Would you write out all of the records that follow, exactly as they stand?

##############################

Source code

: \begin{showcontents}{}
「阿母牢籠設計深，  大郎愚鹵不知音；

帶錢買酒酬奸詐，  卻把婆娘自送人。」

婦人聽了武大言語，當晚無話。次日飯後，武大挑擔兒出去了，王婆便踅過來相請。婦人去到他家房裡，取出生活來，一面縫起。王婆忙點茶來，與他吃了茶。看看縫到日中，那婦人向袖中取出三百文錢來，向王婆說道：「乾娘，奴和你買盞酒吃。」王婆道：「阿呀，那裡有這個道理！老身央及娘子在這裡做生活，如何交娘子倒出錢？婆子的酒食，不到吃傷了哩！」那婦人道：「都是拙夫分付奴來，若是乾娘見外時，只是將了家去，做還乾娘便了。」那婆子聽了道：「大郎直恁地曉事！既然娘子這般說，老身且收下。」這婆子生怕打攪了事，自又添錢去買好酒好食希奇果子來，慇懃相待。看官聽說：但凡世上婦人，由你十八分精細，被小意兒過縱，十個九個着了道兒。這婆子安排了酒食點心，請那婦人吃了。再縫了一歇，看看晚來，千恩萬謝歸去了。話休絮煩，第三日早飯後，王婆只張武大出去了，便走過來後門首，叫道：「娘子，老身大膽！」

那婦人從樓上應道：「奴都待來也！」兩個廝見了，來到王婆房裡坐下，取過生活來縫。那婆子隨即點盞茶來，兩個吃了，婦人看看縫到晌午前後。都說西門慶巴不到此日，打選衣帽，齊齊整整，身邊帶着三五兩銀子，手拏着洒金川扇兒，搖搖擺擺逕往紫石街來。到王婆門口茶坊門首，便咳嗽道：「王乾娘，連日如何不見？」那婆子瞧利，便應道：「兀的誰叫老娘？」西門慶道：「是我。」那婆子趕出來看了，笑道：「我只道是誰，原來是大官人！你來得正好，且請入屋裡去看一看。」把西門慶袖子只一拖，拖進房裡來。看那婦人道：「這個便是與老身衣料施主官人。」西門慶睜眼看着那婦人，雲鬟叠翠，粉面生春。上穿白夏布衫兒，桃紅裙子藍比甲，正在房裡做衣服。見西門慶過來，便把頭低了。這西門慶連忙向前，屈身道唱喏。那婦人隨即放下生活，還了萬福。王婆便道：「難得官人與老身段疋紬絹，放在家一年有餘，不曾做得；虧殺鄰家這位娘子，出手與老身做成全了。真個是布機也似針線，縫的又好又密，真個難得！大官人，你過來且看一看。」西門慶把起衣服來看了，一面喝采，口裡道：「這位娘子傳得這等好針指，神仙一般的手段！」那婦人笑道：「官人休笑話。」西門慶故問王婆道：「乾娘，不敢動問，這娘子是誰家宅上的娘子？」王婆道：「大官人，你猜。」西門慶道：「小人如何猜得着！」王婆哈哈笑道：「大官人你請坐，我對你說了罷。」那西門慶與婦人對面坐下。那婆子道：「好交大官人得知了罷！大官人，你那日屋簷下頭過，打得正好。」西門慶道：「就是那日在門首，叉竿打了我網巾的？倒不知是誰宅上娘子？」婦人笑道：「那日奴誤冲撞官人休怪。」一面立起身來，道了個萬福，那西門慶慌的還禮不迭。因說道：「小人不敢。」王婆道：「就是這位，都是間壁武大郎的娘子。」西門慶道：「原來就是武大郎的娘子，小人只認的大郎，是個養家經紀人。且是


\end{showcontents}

##############################

Result below -
Source code

: \begin{showcontents}{}
「阿母牢籠設計深，  大郎愚鹵不知音；

帶錢買酒酬奸詐，  卻把婆娘自送人。」

婦人聽了武大言語，當晚無話。次日飯後，武大挑擔兒出去了，王婆便踅過來相請。婦人去到他家房裡，取出生活來，一面縫起。王婆忙點茶來，與他吃了茶。看看縫到日中，那婦人向袖中取出三百文錢來，向王婆說道：「乾娘，奴和你買盞酒吃。」王婆道：「阿呀，那裡有這個道理！老身央及娘子在這裡做生活，如何交娘子倒出錢？婆子的酒食，不到吃傷了哩！」那婦人道：「都是拙夫分付奴來，若是乾娘見外時，只是將了家去，做還乾娘便了。」那婆子聽了道：「大郎直恁地曉事！既然娘子這般說，老身且收下。」這婆子生怕打攪了事，自又添錢去買好酒好食希奇果子來，慇懃相待。看官聽說：但凡世上婦人，由你十八分精細，被小意兒過縱，十個九個着了道兒。這婆子安排了酒食點心，請那婦人吃了。再縫了一歇，看看晚來，千恩萬謝歸去了。話休絮煩，第三日早飯後，王婆只張武大出去了，便走過來後門首，叫道：「娘子，老身大膽！」

那婦人從樓上應道：「奴都待來也！」兩個廝見了，來到王婆房裡坐下，取過生活來縫。那婆子隨即點盞茶來，兩個吃了，婦人看看縫到晌午前後。都說西門慶巴不到此日，打選衣帽，齊齊整整，身邊帶着三五兩銀子，手拏着洒金川扇兒，搖搖擺擺逕往紫石街來。到王婆門口茶坊門首，便咳嗽道：「王乾娘，連日如何不見？」那婆子瞧利，便應道：「兀的誰叫老娘？」西門慶道：「是我。」那婆子趕出來看了，笑道：「我只道是誰，原來是大官人！你來得正好，且請入屋裡去看一看。」把西門慶袖子只一拖，拖進房裡來。看那婦人道：「這個便是與老身衣料施主官人。」西門慶睜眼看着那婦人，雲鬟叠翠，粉面生春。上穿白夏布衫兒，桃紅裙子藍比甲，正在房裡做衣服。見西門慶過來，便把頭低了。這西門慶連忙向前，屈身道唱喏。那婦人隨即放下生活，還了萬福。王婆便道：「難得官人與老身段疋紬絹，放在家一年有餘，不曾做得；虧殺鄰家這位娘子，出手與老身做成全了。真個是布機也似針線，縫的又好又密，真個難得！大官人，你過來且看一看。」西門慶把起衣服來看了，一面喝采，口裡道：「這位娘子傳得這等好針指，神仙一般的手段！」那婦人笑道：「官人休笑話。」西門慶故問王婆道：「乾娘，不敢動問，這娘子是誰家宅上的娘子？」王婆道：「大官人，你猜。」西門慶道：「小人如何猜得着！」王婆哈哈笑道：「大官人你請坐，我對你說了罷。」那西門慶與婦人對面坐下。那婆子道：「好交大官人得知了罷！大官人，你那日屋簷下頭過，打得正好。」西門慶道：「就是那日在門首，叉竿打了我網巾的？倒不知是誰宅上娘子？」婦人笑道：「那日奴誤冲撞官人休怪。」一面立起身來，道了個萬福，那西門慶慌的還禮不迭。因說道：「小人不敢。」王婆道：「就是這位，都是間壁武大郎的娘子。」西門慶道：「原來就是武大郎的娘子，小人只認的大郎，是個養家經紀人。且是


\end{showcontents}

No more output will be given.